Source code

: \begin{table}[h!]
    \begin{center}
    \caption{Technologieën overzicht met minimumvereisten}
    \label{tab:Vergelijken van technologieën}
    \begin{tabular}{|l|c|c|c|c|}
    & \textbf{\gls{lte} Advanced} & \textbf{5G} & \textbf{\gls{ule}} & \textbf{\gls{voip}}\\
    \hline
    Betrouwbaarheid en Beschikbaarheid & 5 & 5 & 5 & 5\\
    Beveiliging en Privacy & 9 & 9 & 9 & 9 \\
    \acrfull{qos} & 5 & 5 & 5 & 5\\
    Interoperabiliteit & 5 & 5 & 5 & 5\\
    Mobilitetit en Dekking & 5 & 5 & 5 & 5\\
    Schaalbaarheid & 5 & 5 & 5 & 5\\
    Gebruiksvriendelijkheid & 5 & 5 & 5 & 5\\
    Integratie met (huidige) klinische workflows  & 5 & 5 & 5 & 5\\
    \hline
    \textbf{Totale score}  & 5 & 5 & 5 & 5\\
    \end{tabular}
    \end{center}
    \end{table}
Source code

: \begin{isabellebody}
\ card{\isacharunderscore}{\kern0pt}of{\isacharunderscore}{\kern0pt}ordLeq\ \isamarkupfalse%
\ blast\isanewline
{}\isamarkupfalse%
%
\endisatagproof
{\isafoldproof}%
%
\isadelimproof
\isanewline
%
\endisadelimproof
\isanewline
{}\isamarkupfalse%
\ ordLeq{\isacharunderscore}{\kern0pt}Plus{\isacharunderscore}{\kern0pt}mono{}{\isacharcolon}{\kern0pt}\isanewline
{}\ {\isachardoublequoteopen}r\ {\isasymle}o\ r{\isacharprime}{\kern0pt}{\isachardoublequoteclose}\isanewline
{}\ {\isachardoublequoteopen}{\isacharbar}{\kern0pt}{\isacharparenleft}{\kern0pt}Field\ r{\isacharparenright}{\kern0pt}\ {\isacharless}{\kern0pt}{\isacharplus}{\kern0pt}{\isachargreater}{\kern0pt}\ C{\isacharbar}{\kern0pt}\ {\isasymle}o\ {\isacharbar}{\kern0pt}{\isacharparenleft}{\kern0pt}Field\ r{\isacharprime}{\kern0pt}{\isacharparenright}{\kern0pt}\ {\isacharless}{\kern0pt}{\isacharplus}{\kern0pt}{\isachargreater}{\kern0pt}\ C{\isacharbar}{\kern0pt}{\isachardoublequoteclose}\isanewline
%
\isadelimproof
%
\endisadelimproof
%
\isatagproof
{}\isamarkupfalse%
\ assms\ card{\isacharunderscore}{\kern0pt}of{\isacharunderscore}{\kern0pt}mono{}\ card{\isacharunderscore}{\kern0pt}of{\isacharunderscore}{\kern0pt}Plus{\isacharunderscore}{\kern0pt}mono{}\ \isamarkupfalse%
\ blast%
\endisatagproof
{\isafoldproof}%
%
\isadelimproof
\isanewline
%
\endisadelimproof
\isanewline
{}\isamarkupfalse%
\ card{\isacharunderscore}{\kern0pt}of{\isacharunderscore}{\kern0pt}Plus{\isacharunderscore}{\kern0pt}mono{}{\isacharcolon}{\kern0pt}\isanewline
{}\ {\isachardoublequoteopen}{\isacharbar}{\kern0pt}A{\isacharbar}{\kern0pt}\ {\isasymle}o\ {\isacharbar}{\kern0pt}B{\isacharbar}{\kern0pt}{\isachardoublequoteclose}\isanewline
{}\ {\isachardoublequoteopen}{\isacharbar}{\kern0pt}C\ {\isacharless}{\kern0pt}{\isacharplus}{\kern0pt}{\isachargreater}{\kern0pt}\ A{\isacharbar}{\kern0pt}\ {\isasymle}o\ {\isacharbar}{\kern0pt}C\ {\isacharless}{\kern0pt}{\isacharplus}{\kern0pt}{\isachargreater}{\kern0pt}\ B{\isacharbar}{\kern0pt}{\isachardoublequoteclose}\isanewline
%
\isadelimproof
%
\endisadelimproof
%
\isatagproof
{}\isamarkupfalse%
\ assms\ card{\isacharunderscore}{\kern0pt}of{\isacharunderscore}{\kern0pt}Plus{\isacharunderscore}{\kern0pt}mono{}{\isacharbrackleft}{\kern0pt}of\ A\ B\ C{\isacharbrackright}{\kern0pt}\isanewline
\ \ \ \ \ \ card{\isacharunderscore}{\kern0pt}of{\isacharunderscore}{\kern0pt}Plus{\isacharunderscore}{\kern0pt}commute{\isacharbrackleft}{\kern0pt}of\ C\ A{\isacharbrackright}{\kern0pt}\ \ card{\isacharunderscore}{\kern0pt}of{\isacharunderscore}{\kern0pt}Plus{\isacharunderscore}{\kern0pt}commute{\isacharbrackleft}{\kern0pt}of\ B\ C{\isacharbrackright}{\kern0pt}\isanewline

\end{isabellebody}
════════════════════
- Problem statement -
What is needed is a word-for-word copy of all the entries.

- Reply to the task -
Source code

: \begin{table}[h!]
    \begin{center}
    \caption{Technologieën overzicht met minimumvereisten}
    \label{tab:Vergelijken van technologieën}
    \begin{tabular}{|l|c|c|c|c|}
    & \textbf{\gls{lte} Advanced} & \textbf{5G} & \textbf{\gls{ule}} & \textbf{\gls{voip}}\\
    \hline
    Betrouwbaarheid en Beschikbaarheid & 5 & 5 & 5 & 5\\
    Beveiliging en Privacy & 9 & 9 & 9 & 9 \\
    \acrfull{qos} & 5 & 5 & 5 & 5\\
    Interoperabiliteit & 5 & 5 & 5 & 5\\
    Mobilitetit en Dekking & 5 & 5 & 5 & 5\\
    Schaalbaarheid & 5 & 5 & 5 & 5\\
    Gebruiksvriendelijkheid & 5 & 5 & 5 & 5\\
    Integratie met (huidige) klinische workflows  & 5 & 5 & 5 & 5\\
    \hline
    \textbf{Totale score}  & 5 & 5 & 5 & 5\\
    \end{tabular}
    \end{center}
    \end{table}
Source code

: \begin{isabellebody}
\ card{\isacharunderscore}{\kern0pt}of{\isacharunderscore}{\kern0pt}ordLeq\ \isamarkupfalse%
\ blast\isanewline
{}\isamarkupfalse%
%
\endisatagproof
{\isafoldproof}%
%
\isadelimproof
\isanewline
%
\endisadelimproof
\isanewline
{}\isamarkupfalse%
\ ordLeq{\isacharunderscore}{\kern0pt}Plus{\isacharunderscore}{\kern0pt}mono{}{\isacharcolon}{\kern0pt}\isanewline
{}\ {\isachardoublequoteopen}r\ {\isasymle}o\ r{\isacharprime}{\kern0pt}{\isachardoublequoteclose}\isanewline
{}\ {\isachardoublequoteopen}{\isacharbar}{\kern0pt}{\isacharparenleft}{\kern0pt}Field\ r{\isacharparenright}{\kern0pt}\ {\isacharless}{\kern0pt}{\isacharplus}{\kern0pt}{\isachargreater}{\kern0pt}\ C{\isacharbar}{\kern0pt}\ {\isasymle}o\ {\isacharbar}{\kern0pt}{\isacharparenleft}{\kern0pt}Field\ r{\isacharprime}{\kern0pt}{\isacharparenright}{\kern0pt}\ {\isacharless}{\kern0pt}{\isacharplus}{\kern0pt}{\isachargreater}{\kern0pt}\ C{\isacharbar}{\kern0pt}{\isachardoublequoteclose}\isanewline
%
\isadelimproof
%
\endisadelimproof
%
\isatagproof
{}\isamarkupfalse%
\ assms\ card{\isacharunderscore}{\kern0pt}of{\isacharunderscore}{\kern0pt}mono{}\ card{\isacharunderscore}{\kern0pt}of{\isacharunderscore}{\kern0pt}Plus{\isacharunderscore}{\kern0pt}mono{}\ \isamarkupfalse%
\ blast%
\endisatagproof
{\isafoldproof}%
%
\isadelimproof
\isanewline
%
\endisadelimproof
\isanewline
{}\isamarkupfalse%
\ card{\isacharunderscore}{\kern0pt}of{\isacharunderscore}{\kern0pt}Plus{\isacharunderscore}{\kern0pt}mono{}{\isacharcolon}{\kern0pt}\isanewline
{}\ {\isachardoublequoteopen}{\isacharbar}{\kern0pt}A{\isacharbar}{\kern0pt}\ {\isasymle}o\ {\isacharbar}{\kern0pt}B{\isacharbar}{\kern0pt}{\isachardoublequoteclose}\isanewline
{}\ {\isachardoublequoteopen}{\isacharbar}{\kern0pt}C\ {\isacharless}{\kern0pt}{\isacharplus}{\kern0pt}{\isachargreater}{\kern0pt}\ A{\isacharbar}{\kern0pt}\ {\isasymle}o\ {\isacharbar}{\kern0pt}C\ {\isacharless}{\kern0pt}{\isacharplus}{\kern0pt}{\isachargreater}{\kern0pt}\ B{\isacharbar}{\kern0pt}{\isachardoublequoteclose}\isanewline
%
\isadelimproof
%
\endisadelimproof
%
\isatagproof
{}\isamarkupfalse%
\ assms\ card{\isacharunderscore}{\kern0pt}of{\isacharunderscore}{\kern0pt}Plus{\isacharunderscore}{\kern0pt}mono{}{\isacharbrackleft}{\kern0pt}of\ A\ B\ C{\isacharbrackright}{\kern0pt}\isanewline
\ \ \ \ \ \ card{\isacharunderscore}{\kern0pt}of{\isacharunderscore}{\kern0pt}Plus{\isacharunderscore}{\kern0pt}commute{\isacharbrackleft}{\kern0pt}of\ C\ A{\isacharbrackright}{\kern0pt}\ \ card{\isacharunderscore}{\kern0pt}of{\isacharunderscore}{\kern0pt}Plus{\isacharunderscore}{\kern0pt}commute{\isacharbrackleft}{\kern0pt}of\ B\ C{\isacharbrackright}{\kern0pt}\isanewline

\end{isabellebody}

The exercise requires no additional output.